Sembrada la semilla, el árbol de aquella sólida amistad crecería como roble gigante bajo cuyas ramas pasamos momentos extraordinarios en tiempos radiantes y grises.
De Francisco aprendí que uno puede hacerse santo desde su trabajo, convirtiendo en oración la labor que se hace “no porque sí, sino porque nace del corazón y se dedica a Dios”.
Con él supe que el dinero no tenía tanto valor como cuando se usa para ayudar. Con él comprobé que “más alegra dar que recibir”.
Lo que nunca imaginaría era que aquel amigo inteligente, trabajador y de oración, perdería totalmente la memoria.
Así es el Alzheimer. Aunque dicen que lo de él son otros “males”. No obstante, Francisco afirma que es lo mejor que ha podido pasarle.
Dice que ahora es millonario… Porque aunque no tiene cómo pagar el almuerzo, nunca tuvo tantas manos amigas sirviéndole.
Dice que ahora es afortunado… Porque su hermosa familia está “más unida que nunca”, y se preocupa por brindarle amor y cariño.
Dice que ahora tiene paz… Porque Dios le concedió días libres, que dedica a la oración y al descanso.

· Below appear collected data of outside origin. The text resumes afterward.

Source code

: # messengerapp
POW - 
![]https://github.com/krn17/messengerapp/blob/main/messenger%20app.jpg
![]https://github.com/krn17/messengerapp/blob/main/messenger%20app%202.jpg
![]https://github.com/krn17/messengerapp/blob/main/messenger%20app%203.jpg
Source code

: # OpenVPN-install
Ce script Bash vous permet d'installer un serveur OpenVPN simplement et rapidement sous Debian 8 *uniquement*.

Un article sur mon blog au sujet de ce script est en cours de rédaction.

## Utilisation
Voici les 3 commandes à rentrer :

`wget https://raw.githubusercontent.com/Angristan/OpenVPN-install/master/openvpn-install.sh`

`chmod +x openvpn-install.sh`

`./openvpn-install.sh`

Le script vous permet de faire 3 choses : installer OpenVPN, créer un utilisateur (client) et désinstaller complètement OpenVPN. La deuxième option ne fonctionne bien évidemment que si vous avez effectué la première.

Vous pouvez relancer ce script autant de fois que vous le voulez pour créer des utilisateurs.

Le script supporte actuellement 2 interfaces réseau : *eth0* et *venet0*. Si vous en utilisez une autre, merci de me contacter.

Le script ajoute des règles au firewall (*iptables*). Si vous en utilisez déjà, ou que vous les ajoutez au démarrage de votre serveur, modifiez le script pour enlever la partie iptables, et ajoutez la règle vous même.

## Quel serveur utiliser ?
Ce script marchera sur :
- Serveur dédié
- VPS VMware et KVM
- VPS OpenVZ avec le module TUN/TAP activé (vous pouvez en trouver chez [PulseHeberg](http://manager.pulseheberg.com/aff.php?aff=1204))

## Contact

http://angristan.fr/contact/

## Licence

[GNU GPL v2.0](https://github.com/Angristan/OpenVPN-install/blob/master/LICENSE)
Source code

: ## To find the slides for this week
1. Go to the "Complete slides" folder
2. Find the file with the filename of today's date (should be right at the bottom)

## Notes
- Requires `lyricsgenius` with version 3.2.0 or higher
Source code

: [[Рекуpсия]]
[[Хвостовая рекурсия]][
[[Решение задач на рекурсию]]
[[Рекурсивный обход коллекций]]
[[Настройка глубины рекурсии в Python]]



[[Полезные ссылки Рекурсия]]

La preciosa amistad que construimos a lo largo de más de una década cambió de horarios, pero sigue siendo la misma.
Ya no recuerda lo que hicimos hace un año, ni menos lo que hace diez; pero sí lo de hace tres meses.
Como él hay muchos, pero algunos no guardan “tanto” tiempo; para otros la bendición es de tres semanas, o incluso de tres días…
Por eso, la luz brilla cuando todo está oscuro.
Por eso, Dios pone túneles en el ocaso de la vida, pues el peso de la cruz suele ahuyentar a quienes no son dignos de portar el noble trofeo de una amistad genuina.
Por eso, los árboles florecen justo cuando se podan y cuidan.
Así son los amigos: hacen que el otro viva con la mayor alegría cada segundo, un segundo que podría ser el último.
Cada semana nos reunimos un rato para charlar y compartir. Y así vamos… cosechando una hermosa amistad que se renueva cada tres meses.
Ya no importa si me cambia el nombre. Yo sé el suyo ¡y con eso me basta!; pues a viejos amigos como él, no hace falta estudiarlos, sino quererlos.
Puede que él no recuerde lo que juntos caminamos y construimos, pero yo sí que lo recuerdo, y en su honor lo cuido y conservo.
Ojalá que Dios nos conceda siempre seguir cosechando esta clase de árboles llamados buenos amigos… Aunque sean amigos “de ¡sólo tres meses!”